Local residents Karin Calford and Jeff Hobson want to raise awareness of haemochromatosis after experiencing the disorder themselves. Photo: Erin Cross.

Telstra Tower and the National Carillon will be glowing red tonight until Monday 7 June to raise awareness of undiagnosed iron overload disorder, otherwise known as haemochromatosis.

From 1 June, over 30 well-known buildings and landmarks around Australia will be turning red during World Haemochromatosis Week to raise awareness of the disorder, which can affect organs and lead to premature death if left untreated.

According to Haemochromatosis Australia, haemochromatosis is one of the most common genetic disorders in Australia, with one in seven Australians carrying a mutation of the defective gene.

More than 100,000 Australians are at greater risk of developing liver cancer, arthritis, diabetes, and other chronic conditions because of undiagnosed haemochromatosis.

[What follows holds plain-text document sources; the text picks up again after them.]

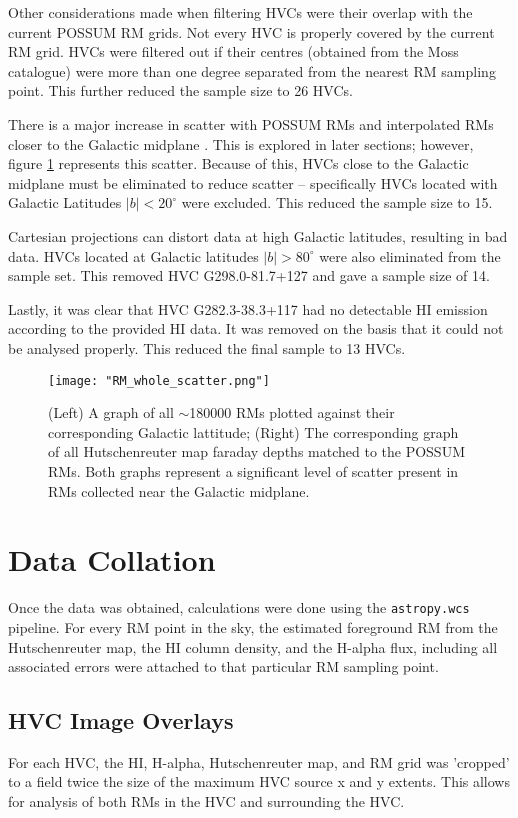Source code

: Other considerations made when filtering HVCs were their overlap with the current POSSUM RM grids. Not every HVC is properly covered by the current RM grid. HVCs were filtered out if their centres (obtained from the Moss catalogue) were more than one degree separated from the nearest RM sampling point. This further reduced the sample size to 26 HVCs.


There is a major increase in scatter with POSSUM RMs and interpolated RMs closer to the Galactic midplane \citep{ID21}. This is explored in later sections; however, figure \ref{fig:rm_scatter} represents this scatter. Because of this, HVCs close to the Galactic midplane must be eliminated to reduce scatter – specifically HVCs located with Galactic Latitudes $|b|<20^{\circ}$ were excluded. This reduced the sample size to 15.


Cartesian projections can distort data at high Galactic latitudes, resulting in bad data. HVCs located at Galactic latitudes $|b|>80^{\circ}$ were also eliminated from the sample set. This removed HVC G298.0-81.7+127 and gave a sample size of 14.


Lastly, it was clear that HVC G282.3-38.3+117 had no detectable HI emission according to the provided HI data. It was removed on the basis that it could not be analysed properly. This reduced the final sample to 13 HVCs.

\begin{figure}
    \texttt{[image: "RM\_whole\_scatter.png"]}
    \centering
    \caption{(Left) A graph of all $\sim$180000 RMs plotted against their corresponding Galactic lattitude; (Right) The corresponding graph of all Hutschenreuter map faraday depths matched to the POSSUM RMs. Both graphs represent a significant level of scatter present in RMs collected near the Galactic midplane.}
    \label{fig:rm_scatter}
\end{figure}

\section{Data Collation}
\label{sec:collation}

Once the data was obtained, calculations were done using the \verb|astropy.wcs| pipeline. For every RM point in the sky, the estimated foreground RM from the Hutschenreuter map, the HI column density, and the H-alpha flux, including all associated errors were attached to that particular RM sampling point.

\subsection{HVC Image Overlays}
\label{ssec:hvc_snapshot}

For each HVC, the HI, H-alpha, Hutschenreuter map, and RM grid was 'cropped' to a field twice the size of the maximum HVC source x and y extents. This allows for analysis of both RMs in the HVC and surrounding the HVC.


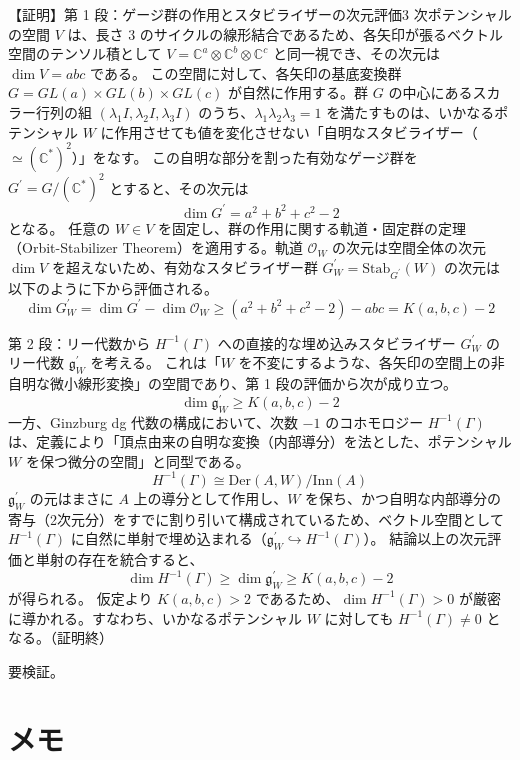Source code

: \documentclass[uplatex,12pt,dvipdfmx]{jsarticle}
\theoremstyle{definition}
\numberwithin{equation}{section}
\begin{document}
\begin{itemize}
\begin{myquote}
		【証明】第 1 段：ゲージ群の作用とスタビライザーの次元評価3 次ポテンシャルの空間 $V$ は、長さ 3 のサイクルの線形結合であるため、各矢印が張るベクトル空間のテンソル積として $V = \mathbb{C}^a \otimes \mathbb{C}^b \otimes \mathbb{C}^c$ と同一視でき、その次元は $\dim V = abc$ である。
		この空間に対して、各矢印の基底変換群 $G = GL(a) \times GL(b) \times GL(c)$ が自然に作用する。群 $G$ の中心にあるスカラー行列の組 $(\lambda_1 I, \lambda_2 I, \lambda_3 I)$ のうち、$\lambda_1 \lambda_2 \lambda_3 = 1$ を満たすものは、いかなるポテンシャル $W$ に作用させても値を変化させない「自明なスタビライザー（$\simeq (\mathbb{C}^*)^2$）」をなす。
		この自明な部分を割った有効なゲージ群を $G^\prime = G / (\mathbb{C}^*)^2$ とすると、その次元は$$ \dim G^\prime = a^2 + b^2 + c^2 - 2 $$となる。
		任意の $W \in V$ を固定し、群の作用に関する軌道・固定群の定理（Orbit-Stabilizer Theorem）を適用する。軌道 $\mathcal{O}_W$ の次元は空間全体の次元 $\dim V$ を超えないため、有効なスタビライザー群 $G^\prime_W = \mathrm{Stab}_{G^\prime}(W)$ の次元は以下のように下から評価される。
$$ \dim G^\prime_W = \dim G^\prime - \dim \mathcal{O}_W \ge (a^2 + b^2 + c^2 - 2) - abc = K(a, b, c) - 2 $$

		第 2 段：リー代数から $H^{-1}(\Gamma)$ への直接的な埋め込みスタビライザー $G^\prime_W$ のリー代数 $\mathfrak{g}^\prime_W$ を考える。
		これは「$W$ を不変にするような、各矢印の空間上の非自明な微小線形変換」の空間であり、第 1 段の評価から次が成り立つ。
$$ \dim \mathfrak{g}^\prime_W \ge K(a, b, c) - 2 $$
		一方、Ginzburg dg 代数の構成において、次数 $-1$ のコホモロジー $H^{-1}(\Gamma)$ は、定義により「頂点由来の自明な変換（内部導分）を法とした、ポテンシャル $W$ を保つ微分の空間」と同型である。
$$ H^{-1}(\Gamma) \cong \mathrm{Der}(A, W) / \mathrm{Inn}(A) $$
		$\mathfrak{g}^\prime_W$ の元はまさに $A$ 上の導分として作用し、$W$ を保ち、かつ自明な内部導分の寄与（2次元分）をすでに割り引いて構成されているため、ベクトル空間として $H^{-1}(\Gamma)$ に自然に単射で埋め込まれる（$\mathfrak{g}^\prime_W \hookrightarrow H^{-1}(\Gamma)$）。
		結論以上の次元評価と単射の存在を統合すると、$$ \dim H^{-1}(\Gamma) \ge \dim \mathfrak{g}^\prime_W \ge K(a, b, c) - 2 $$が得られる。
		仮定より $K(a, b, c) > 2$ であるため、$\dim H^{-1}(\Gamma) > 0$ が厳密に導かれる。すなわち、いかなるポテンシャル $W$ に対しても $H^{-1}(\Gamma) \neq 0$ となる。（証明終）
	\end{myquote}
	要検証。
\end{itemize}



\section{メモ}
\end{document}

Canberra locals Jeff Hobson and Karin Calford both volunteer for Haemochromatosis Australia after having both been diagnosed with the disorder.

When Mr Hobson first went to the doctor 30 years ago, he was originally diagnosed with Hepatitis C due to the similarity of symptoms.

“It’s fair to say back then they didn’t know a great deal about it and it’s only in the last three or four years that I’ve noticed a significant change,” he said.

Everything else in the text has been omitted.